Segment Start: RECORDS FOR THIS EXERCISE

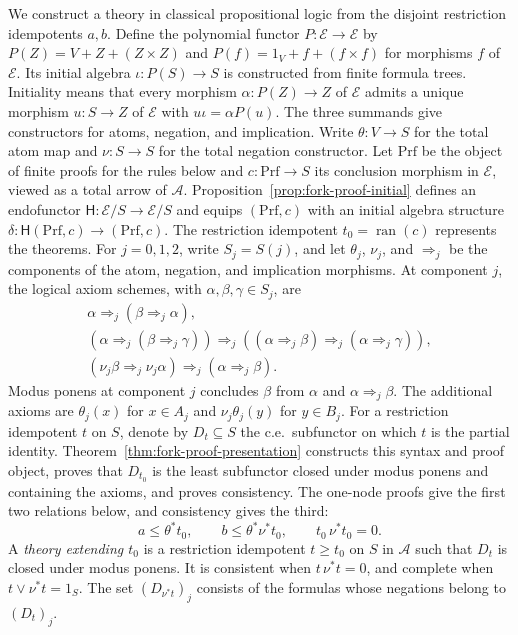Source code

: \documentclass[11pt]{article}
\newcommand{\ran}{\operatorname{ran}}
\begin{document}
We construct a theory in classical propositional logic from the
disjoint restriction idempotents $a,b$. Define the polynomial functor
$P:\mathcal E\to\mathcal E$ by
$P(Z)=V+Z+(Z\times Z)$ and
$P(f)=1_V+f+(f\times f)$ for morphisms $f$ of $\mathcal E$.
Its initial algebra $\iota:P(S)\to S$ is constructed from finite
formula trees. Initiality means that every morphism
$\alpha:P(Z)\to Z$ of $\mathcal E$ admits a unique morphism $u:S\to Z$
of $\mathcal E$
with $u\iota=\alpha P(u)$.
The three summands give constructors for atoms, negation, and implication.
Write $\theta:V\to S$ for the total atom map
and $\nu:S\to S$ for the total negation constructor.
Let $\mathrm{Prf}$ be the object of finite proofs for the rules below
and $c:\mathrm{Prf}\to S$ its conclusion morphism in $\mathcal E$,
viewed as a total arrow of $\mathcal A$.
Proposition~\ref{prop:fork-proof-initial} defines an endofunctor
$\mathsf H:\mathcal E/S\to\mathcal E/S$ and equips $(\mathrm{Prf},c)$
with an initial algebra structure
$\delta:\mathsf H(\mathrm{Prf},c)\to(\mathrm{Prf},c)$.
The restriction idempotent $t_0=\ran(c)$ represents the theorems.
For $j=0,1,2$, write $S_j=S(j)$, and let $\theta_j$, $\nu_j$,
and $\Rightarrow_j$ be the components of the atom, negation,
and implication morphisms. At component $j$, the logical axiom
schemes, with $\alpha,\beta,\gamma\in S_j$, are
\[
\begin{gathered}
 \alpha\Rightarrow_j(\beta\Rightarrow_j\alpha),\\
 (\alpha\Rightarrow_j(\beta\Rightarrow_j\gamma))
   \Rightarrow_j((\alpha\Rightarrow_j\beta)\Rightarrow_j
                         (\alpha\Rightarrow_j\gamma)),\\
 (\nu_j\beta\Rightarrow_j\nu_j\alpha)
       \Rightarrow_j(\alpha\Rightarrow_j\beta).
\end{gathered}
\]
Modus ponens at component $j$ concludes $\beta$ from $\alpha$
and $\alpha\Rightarrow_j\beta$. The additional axioms are
$\theta_j(x)$ for $x\in A_j$ and $\nu_j\theta_j(y)$ for $y\in B_j$.
For a restriction idempotent $t$ on $S$, denote by $D_t\subseteq S$
the c.e.\ subfunctor on which $t$ is the partial identity.
Theorem~\ref{thm:fork-proof-presentation} constructs this syntax and
proof object, proves that $D_{t_0}$ is the least
subfunctor closed under modus ponens and containing the axioms, and proves
consistency. The one-node proofs give the first two relations below,
and consistency gives the third:
\begin{equation}\label{eq:atomic-inequalities}
 a\le\theta^*t_0,\qquad
 b\le\theta^*\nu^*t_0,\qquad t_0\,\nu^*t_0=0.
\end{equation}
A \emph{theory extending $t_0$} is a restriction idempotent $t\ge t_0$
on $S$ in $\mathcal A$ such that $D_t$ is closed under modus ponens.
It is consistent when $t\,\nu^*t=0$, and complete when
$t\vee\nu^*t=1_S$. The set $(D_{\nu^*t})_j$ consists of the
formulas whose negations belong to $(D_t)_j$.
\end{document}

Segment End: RECORDS FOR THIS EXERCISE

EXERCISE AIM
Nothing but an exact copy is asked for: the lines from the start of the records through the line with "formula trees. Initiality", both ends included, minus any pictures.

RESPONSE TO THE EXERCISE
Source code

: \documentclass[11pt]{article}
\newcommand{\ran}{\operatorname{ran}}
\begin{document}
We construct a theory in classical propositional logic from the
disjoint restriction idempotents $a,b$. Define the polynomial functor
$P:\mathcal E\to\mathcal E$ by
$P(Z)=V+Z+(Z\times Z)$ and
$P(f)=1_V+f+(f\times f)$ for morphisms $f$ of $\mathcal E$.
Its initial algebra $\iota:P(S)\to S$ is constructed from finite
formula trees. Initiality means that every morphism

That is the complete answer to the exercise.